Look beyond monthly energy costs to see why propane tankless water heaters are a better value than heat pump water heaters.

Winter is officially here, and as heating bills go up, builders and remodelers will likely get more questions from potential customers looking to reduce monthly energy costs.

When it comes to water heating, how can construction professionals justify the value of propane tankless systems, which can have noticeably higher monthly energy costs than electric heat pump water heater systems?

In fact, our very own Heating Energy Cost and Carbon Calculator, modeling a comparison in a mid-Atlantic state, estimates that the monthly energy cost for a heat pump water heater is nearly half that of a tankless unit. And aren't lower monthly energy bills what motivate consumers to buy new homes or replace existing systems?

Of course, the flaw in this logic is that energy cost is only one part of the full cost of owning a system and doesn't account for initial cost (appliance purchase and installation) or service life (how long the unit will last).

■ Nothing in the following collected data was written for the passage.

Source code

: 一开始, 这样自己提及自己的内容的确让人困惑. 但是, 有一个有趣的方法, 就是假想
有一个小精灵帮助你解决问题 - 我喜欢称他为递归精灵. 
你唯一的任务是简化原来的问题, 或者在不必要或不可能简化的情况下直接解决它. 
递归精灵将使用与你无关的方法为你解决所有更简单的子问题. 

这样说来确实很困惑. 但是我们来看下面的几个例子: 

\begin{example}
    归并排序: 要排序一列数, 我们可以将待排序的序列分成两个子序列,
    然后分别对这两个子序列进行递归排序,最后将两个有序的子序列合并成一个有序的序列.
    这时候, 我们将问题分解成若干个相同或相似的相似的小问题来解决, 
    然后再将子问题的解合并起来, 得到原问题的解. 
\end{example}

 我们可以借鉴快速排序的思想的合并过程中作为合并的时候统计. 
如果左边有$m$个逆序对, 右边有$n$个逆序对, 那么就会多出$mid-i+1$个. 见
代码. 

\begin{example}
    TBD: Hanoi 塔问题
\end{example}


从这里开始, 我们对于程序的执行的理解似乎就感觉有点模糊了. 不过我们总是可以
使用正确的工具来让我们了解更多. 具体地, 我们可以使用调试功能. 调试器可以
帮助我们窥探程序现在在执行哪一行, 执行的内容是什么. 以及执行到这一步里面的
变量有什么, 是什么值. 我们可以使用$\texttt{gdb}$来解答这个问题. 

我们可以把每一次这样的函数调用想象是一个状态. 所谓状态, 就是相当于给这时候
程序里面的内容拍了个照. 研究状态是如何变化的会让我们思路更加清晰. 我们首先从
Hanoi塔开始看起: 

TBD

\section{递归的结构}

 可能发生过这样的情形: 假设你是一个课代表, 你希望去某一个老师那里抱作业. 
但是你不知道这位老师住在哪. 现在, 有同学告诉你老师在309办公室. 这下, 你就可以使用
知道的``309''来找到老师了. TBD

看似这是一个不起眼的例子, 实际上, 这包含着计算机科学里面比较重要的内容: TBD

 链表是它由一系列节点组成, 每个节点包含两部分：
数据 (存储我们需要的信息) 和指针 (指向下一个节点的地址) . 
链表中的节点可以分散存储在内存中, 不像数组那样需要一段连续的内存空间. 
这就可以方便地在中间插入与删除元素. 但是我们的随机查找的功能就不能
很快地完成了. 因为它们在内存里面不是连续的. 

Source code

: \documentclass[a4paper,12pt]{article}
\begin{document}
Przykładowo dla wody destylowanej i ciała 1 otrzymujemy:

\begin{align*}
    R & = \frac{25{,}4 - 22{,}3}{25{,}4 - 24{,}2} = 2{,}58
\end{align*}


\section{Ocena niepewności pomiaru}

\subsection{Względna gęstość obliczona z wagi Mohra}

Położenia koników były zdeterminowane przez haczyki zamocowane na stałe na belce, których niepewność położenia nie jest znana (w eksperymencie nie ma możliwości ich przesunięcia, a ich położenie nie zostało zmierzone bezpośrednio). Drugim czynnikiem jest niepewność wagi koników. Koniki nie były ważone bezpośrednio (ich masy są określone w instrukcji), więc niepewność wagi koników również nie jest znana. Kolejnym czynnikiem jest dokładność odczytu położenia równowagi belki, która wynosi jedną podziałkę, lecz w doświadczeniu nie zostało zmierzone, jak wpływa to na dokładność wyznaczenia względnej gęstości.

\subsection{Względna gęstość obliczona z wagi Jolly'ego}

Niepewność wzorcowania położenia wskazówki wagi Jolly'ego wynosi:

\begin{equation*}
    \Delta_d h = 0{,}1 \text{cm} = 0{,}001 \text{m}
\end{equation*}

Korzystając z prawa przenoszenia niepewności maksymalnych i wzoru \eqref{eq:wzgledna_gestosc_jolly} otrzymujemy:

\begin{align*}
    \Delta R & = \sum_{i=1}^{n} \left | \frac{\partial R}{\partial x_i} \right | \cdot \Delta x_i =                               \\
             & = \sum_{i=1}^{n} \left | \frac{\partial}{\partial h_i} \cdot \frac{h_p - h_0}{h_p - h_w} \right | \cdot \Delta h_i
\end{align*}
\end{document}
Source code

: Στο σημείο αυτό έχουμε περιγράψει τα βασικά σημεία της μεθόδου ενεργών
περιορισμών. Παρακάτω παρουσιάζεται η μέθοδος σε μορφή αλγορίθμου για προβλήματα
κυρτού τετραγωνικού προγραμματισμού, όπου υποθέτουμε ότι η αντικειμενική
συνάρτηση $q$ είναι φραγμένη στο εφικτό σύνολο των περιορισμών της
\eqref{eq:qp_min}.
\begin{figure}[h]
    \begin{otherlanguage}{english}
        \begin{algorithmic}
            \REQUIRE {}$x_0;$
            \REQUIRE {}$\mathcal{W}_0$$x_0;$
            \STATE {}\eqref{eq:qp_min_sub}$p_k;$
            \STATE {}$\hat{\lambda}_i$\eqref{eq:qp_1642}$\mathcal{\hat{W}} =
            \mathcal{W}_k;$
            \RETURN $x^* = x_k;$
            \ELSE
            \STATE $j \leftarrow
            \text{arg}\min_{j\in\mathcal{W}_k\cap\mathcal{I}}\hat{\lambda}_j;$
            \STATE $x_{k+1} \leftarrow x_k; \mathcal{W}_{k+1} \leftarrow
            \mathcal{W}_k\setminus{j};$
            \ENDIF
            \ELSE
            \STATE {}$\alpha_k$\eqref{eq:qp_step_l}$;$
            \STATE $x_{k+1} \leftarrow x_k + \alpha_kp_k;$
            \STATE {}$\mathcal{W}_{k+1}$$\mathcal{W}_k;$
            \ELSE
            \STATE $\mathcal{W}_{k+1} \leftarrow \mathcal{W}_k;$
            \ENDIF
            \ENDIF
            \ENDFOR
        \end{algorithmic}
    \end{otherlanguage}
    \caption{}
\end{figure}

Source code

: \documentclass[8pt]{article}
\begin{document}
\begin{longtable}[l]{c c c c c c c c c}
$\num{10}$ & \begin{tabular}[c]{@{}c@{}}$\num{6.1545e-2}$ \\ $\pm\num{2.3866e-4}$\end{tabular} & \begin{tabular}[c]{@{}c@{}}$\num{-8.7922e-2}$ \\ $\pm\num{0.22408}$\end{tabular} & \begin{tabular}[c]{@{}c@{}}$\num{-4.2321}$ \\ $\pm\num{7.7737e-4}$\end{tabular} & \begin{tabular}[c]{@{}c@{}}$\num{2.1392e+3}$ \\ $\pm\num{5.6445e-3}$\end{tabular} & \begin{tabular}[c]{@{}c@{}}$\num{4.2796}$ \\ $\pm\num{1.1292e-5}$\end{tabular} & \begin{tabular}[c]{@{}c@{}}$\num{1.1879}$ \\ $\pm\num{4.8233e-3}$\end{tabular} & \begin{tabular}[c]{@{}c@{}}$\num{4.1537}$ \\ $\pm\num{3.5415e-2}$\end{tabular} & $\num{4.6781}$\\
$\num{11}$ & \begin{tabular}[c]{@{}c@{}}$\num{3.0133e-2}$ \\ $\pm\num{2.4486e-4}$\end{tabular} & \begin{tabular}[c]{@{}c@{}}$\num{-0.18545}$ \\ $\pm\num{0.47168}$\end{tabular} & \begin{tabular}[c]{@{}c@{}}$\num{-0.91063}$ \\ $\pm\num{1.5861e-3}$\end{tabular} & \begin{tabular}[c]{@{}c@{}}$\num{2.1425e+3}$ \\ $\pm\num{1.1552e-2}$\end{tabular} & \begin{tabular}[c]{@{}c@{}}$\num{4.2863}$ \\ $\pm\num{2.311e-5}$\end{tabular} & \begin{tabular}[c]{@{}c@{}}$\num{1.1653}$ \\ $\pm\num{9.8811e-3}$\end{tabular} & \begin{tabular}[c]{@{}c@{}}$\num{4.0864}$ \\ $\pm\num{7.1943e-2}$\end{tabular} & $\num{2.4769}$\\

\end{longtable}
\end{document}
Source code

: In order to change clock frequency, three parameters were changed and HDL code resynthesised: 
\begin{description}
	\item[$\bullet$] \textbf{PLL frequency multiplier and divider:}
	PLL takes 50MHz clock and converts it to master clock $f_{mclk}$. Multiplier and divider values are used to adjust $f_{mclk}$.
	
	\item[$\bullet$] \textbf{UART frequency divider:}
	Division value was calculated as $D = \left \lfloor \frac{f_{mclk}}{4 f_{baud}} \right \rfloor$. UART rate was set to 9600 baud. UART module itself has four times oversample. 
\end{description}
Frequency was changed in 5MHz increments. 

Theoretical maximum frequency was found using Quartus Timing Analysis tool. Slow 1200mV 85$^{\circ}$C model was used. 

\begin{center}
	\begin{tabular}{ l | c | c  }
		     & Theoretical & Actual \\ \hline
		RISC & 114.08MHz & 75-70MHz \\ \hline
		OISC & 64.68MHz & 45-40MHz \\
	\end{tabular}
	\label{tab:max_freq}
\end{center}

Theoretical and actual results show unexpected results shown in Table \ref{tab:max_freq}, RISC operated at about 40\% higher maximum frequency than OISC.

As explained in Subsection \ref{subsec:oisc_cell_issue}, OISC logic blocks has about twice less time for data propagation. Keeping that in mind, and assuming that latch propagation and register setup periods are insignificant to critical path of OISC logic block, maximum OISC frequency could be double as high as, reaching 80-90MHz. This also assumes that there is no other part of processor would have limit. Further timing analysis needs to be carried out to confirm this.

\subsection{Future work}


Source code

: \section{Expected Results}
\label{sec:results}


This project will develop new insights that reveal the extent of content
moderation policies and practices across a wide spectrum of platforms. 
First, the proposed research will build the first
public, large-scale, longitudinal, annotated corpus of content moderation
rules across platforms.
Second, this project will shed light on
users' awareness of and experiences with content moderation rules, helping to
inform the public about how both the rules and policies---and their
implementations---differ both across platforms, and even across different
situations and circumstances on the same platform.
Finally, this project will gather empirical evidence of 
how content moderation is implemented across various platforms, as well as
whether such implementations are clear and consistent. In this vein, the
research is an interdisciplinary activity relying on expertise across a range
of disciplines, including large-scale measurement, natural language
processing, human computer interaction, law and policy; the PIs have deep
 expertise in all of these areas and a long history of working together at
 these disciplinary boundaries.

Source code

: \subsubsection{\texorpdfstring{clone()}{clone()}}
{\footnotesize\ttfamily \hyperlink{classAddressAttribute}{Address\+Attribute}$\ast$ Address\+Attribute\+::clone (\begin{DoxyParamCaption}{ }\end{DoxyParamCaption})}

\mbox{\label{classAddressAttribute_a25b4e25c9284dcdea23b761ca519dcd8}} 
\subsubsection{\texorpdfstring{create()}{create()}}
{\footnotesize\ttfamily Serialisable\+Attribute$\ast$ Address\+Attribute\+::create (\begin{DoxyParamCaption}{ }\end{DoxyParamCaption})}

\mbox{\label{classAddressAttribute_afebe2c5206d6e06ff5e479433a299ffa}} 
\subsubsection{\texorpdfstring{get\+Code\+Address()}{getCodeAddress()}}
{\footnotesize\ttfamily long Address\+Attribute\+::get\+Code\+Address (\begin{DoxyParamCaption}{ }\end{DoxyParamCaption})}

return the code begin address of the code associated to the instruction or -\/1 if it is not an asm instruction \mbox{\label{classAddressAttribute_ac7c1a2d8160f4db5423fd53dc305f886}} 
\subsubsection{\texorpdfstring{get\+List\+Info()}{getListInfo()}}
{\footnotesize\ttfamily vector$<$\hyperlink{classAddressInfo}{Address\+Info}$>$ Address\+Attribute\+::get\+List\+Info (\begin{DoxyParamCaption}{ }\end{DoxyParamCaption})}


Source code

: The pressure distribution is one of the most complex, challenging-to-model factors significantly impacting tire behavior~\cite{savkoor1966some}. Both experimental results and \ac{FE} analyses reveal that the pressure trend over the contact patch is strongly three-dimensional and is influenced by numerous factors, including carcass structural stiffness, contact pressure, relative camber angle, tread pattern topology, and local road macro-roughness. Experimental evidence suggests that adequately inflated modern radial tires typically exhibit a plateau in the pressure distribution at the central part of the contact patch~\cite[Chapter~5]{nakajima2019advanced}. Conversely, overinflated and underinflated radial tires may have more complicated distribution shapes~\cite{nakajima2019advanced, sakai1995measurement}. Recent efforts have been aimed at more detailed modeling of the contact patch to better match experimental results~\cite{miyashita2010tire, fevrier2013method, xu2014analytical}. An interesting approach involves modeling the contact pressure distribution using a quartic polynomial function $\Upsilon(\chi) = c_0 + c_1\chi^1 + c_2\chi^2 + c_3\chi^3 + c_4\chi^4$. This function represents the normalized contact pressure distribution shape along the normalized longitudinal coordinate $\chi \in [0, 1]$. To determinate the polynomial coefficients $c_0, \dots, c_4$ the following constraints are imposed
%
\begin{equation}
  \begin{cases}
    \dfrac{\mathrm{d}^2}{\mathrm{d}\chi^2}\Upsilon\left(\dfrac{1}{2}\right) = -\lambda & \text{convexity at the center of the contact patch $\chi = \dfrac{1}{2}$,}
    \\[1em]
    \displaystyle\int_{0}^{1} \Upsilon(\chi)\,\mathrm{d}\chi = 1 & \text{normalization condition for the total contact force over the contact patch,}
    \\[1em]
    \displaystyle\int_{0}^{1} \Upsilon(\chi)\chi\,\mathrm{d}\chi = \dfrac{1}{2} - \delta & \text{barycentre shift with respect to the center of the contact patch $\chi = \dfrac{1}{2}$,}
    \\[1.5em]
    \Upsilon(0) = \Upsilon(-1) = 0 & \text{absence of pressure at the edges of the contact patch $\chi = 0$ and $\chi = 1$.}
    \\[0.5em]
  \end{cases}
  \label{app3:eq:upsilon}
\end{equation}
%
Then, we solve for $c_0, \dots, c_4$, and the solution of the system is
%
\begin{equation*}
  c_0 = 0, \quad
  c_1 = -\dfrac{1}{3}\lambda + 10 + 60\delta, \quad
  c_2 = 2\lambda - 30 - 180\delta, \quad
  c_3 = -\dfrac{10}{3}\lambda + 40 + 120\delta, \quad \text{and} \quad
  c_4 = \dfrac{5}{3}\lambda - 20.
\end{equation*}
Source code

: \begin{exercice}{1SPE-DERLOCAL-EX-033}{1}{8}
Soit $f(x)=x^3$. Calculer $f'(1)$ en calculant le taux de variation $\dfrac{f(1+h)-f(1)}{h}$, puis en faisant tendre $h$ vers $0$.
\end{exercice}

In both cases, the full cost of the heat pump system begins to show: In new homes, the purchase and installation costs for a heat pump water heater are 34 percent higher than those for a tankless system; in retrofits they are 18 percent higher. A calculation of the annual cost of ownership (ACO) — which is the cost of buying a water heater spread out over the system's rated service life, plus the energy costs — shows a 13 percent lower ownership cost for the tankless system.

But even an ACO analysis doesn't capture the additional value of a tankless heater's higher hot-water delivery capacities — three times as high as that of heat pump water heaters, on average. And they're responsible for fewer carbon dioxide emissions (about 40 percent less in the comparison developed using the calculator).

For a more complete summary of the economic reasons for choosing a propane tankless water heater, see our previous coverage of findings by Newport Partners, a Davidsonville, Md., company that performs technical, regulatory, and market research and analysis related to the built environment. The full report by Newport will be available early next year.

So when those homeowners come asking you to lower their monthly energy bills, say you can do better: You can help them find the most economical — and environmentally friendly — system that will provide them with an endless supply of hot water.